The claim of appellees that a constructive trust was created in all of the assets of the reorganized bank is hard to understand in view of the well-settled principles applying to insolvent banks. If this were in fact true the basis of reorganization approved by the Auditor was in fact false, because the liabilities would be $263,955.15 larger than shown in its opening statement. The deposits would not in fact be waived or used for any other purpose than to change them from a demand liability to a postponed liability which would at once render the capital of the bank impaired. Appellees say this would not injure new depositors as they assert their claim is superior only to the rights of the stockholders, but not to the depositors. The fact remains, however, 60 per cent of the deposits assumed a debtor-and-creditor relation with the reorganized bank, and relied upon its statement of assets and liabilities to pay on demand, and if the other 40 per cent of the deposits had a trust claim against any of the admitted assets of the bank their position was jeopardized. We do not believe it is within the power of a going bank or a reorganized bank to enter into such an arrangement *Page 25
under our decisions. Knass v. Madison and Kedzie Bank,
The position that the transaction amounted to a loan of the funds already on deposit, or a forbearance after the time to collect funds on deposit, in our opinion also falls squarely within the prohibition that in reorganizing an insolvent bank a pledge of all of its assets cannot be had to secure liabilities. As a matter of law it could not constitute a loan for there is not a word of testimony in the record, or anything in the power of attorney or the letter of the citizens committee that would change the liability of the bank from a deposit liability to a loan. A deposit is neither a loan nor a bailment in the strict sense of the term, and when made in the usual course of business, creating the relation of debtor and creditor, it is not a loan to the bank. McCormick v. Hopkins,
We are of the opinion the waivers contained in the several powers of attorney constitute the sole ground of liability of the bank in this case. It is unnecessary for us to construe such waivers, as appellant concedes the bank is liable for collections made from charged-off assets; neither is it necessary for us to determine the rights of such depositors as signed powers of attorney because of statements contained in the letter of the citizens' committee other than to hold the bank is not liable because of matters contained therein. Liabilities of persons other than the bank are not in issue and, even though they may be commented on, are not decided.
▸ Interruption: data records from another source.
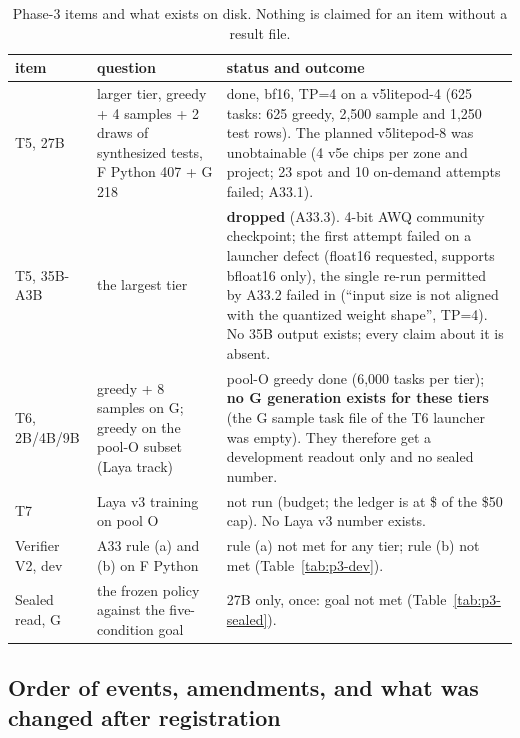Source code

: \documentclass[11pt,a4paper]{article}
\newcommand{\code}[1]{\texttt{\detokenize{#1}}}
\begin{document}
\begin{table}[!htbp]\centering\scriptsize\setlength{\tabcolsep}{3pt}
\caption{Phase-3 items and what exists on disk. Nothing is claimed for an item without a result file.}\label{tab:p3-status}
\begin{tabular}{l p{3.4cm} p{9.2cm}}\toprule
item & question & status and outcome\\\midrule
T5, 27B & larger tier, greedy + 4 samples + 2 draws of synthesized tests, F Python 407 + G 218 & done, bf16, TP=4 on a v5litepod-4 (625 tasks: 625 greedy, 2{,}500 sample and 1{,}250 test rows). The planned v5litepod-8 was unobtainable (4 v5e chips per zone and project; 23 spot and 10 on-demand attempts failed; A33.1).\\
T5, 35B-A3B & the largest tier & \textbf{dropped} (A33.3). 4-bit AWQ community checkpoint; the first attempt failed on a launcher defect (float16 requested, \code{auto\_awq} supports bfloat16 only), the single re-run permitted by A33.2 failed in \code{auto\_awq.create\_weights} (``input size is not aligned with the quantized weight shape'', TP=4). No 35B output exists; every claim about it is absent.\\
T6, 2B/4B/9B & greedy + 8 samples on G; greedy on the pool-O subset (Laya track) & pool-O greedy done (6{,}000 tasks per tier); \textbf{no G generation exists for these tiers} (the G sample task file of the T6 launcher was empty). They therefore get a development readout only and no sealed number.\\
T7 & Laya v3 training on pool O & not run (budget; the ledger is at \$\PThreeTotal{} of the \$50 cap). No Laya v3 number exists.\\
Verifier V2, dev & A33 rule (a) and (b) on F Python & rule (a) not met for any tier; rule (b) not met (Table~\ref{tab:p3-dev}).\\
Sealed read, G & the frozen policy against the five-condition goal & 27B only, once: goal not met (Table~\ref{tab:p3-sealed}).\\
\bottomrule\end{tabular}\end{table}

\subsection{Order of events, amendments, and what was changed after registration}\label{sec:p3-order}
\end{document}
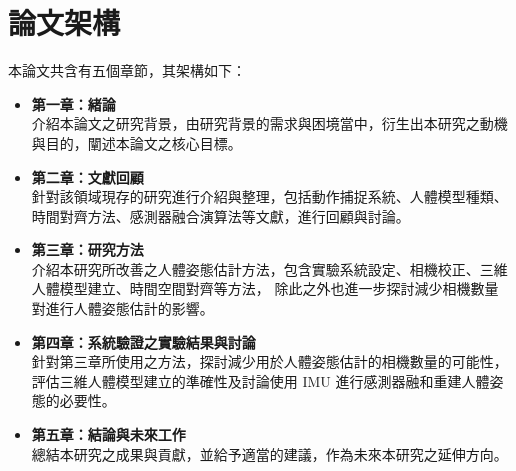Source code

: 
\section{論文架構}
本論文共含有五個章節，其架構如下：

\begin{itemize}
    \item \textbf{第一章：緒論}
    \\ 介紹本論文之研究背景，由研究背景的需求與困境當中，衍生出本研究之動機與目的，闡述本論文之核心目標。
    \item \textbf{第二章：文獻回顧}
    \\ 針對該領域現存的研究進行介紹與整理，包括動作捕捉系統、人體模型種類、時間對齊方法、感測器融合演算法等文獻，進行回顧與討論。
    \item \textbf{第三章：研究方法}
    \\ 介紹本研究所改善之人體姿態估計方法，包含實驗系統設定、相機校正、三維人體模型建立、時間空間對齊等方法，
    除此之外也進一步探討減少相機數量對進行人體姿態估計的影響。
    \item \textbf{第四章：系統驗證之實驗結果與討論}
    \\ 針對第三章所使用之方法，探討減少用於人體姿態估計的相機數量的可能性，評估三維人體模型建立的準確性及討論使用 IMU 進行感測器融和重建人體姿態的必要性。
    \item \textbf{第五章：結論與未來工作}
    \\ 總結本研究之成果與貢獻，並給予適當的建議，作為未來本研究之延伸方向。
\end{itemize}

\clearpage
No complaint seems to be made that the sum tendered was the full value of the charged-off and eliminated assets. This, in our opinion, was all the appellees were entitled *Page 26 to, and the several appellees who prosecuted the original appeal were only entitled to their proportionate part.
We deem it unnecessary to comment upon other points raised by briefs of counsel. We are satisfied the decree of the circuit court of Whiteside county was correct. The judgment of the Appellate Court for the Second District is reversed, and the decree of the circuit court of Whiteside county is affirmed.
Judgment of Appellate Court reversed; decree of circuit courtaffirmed.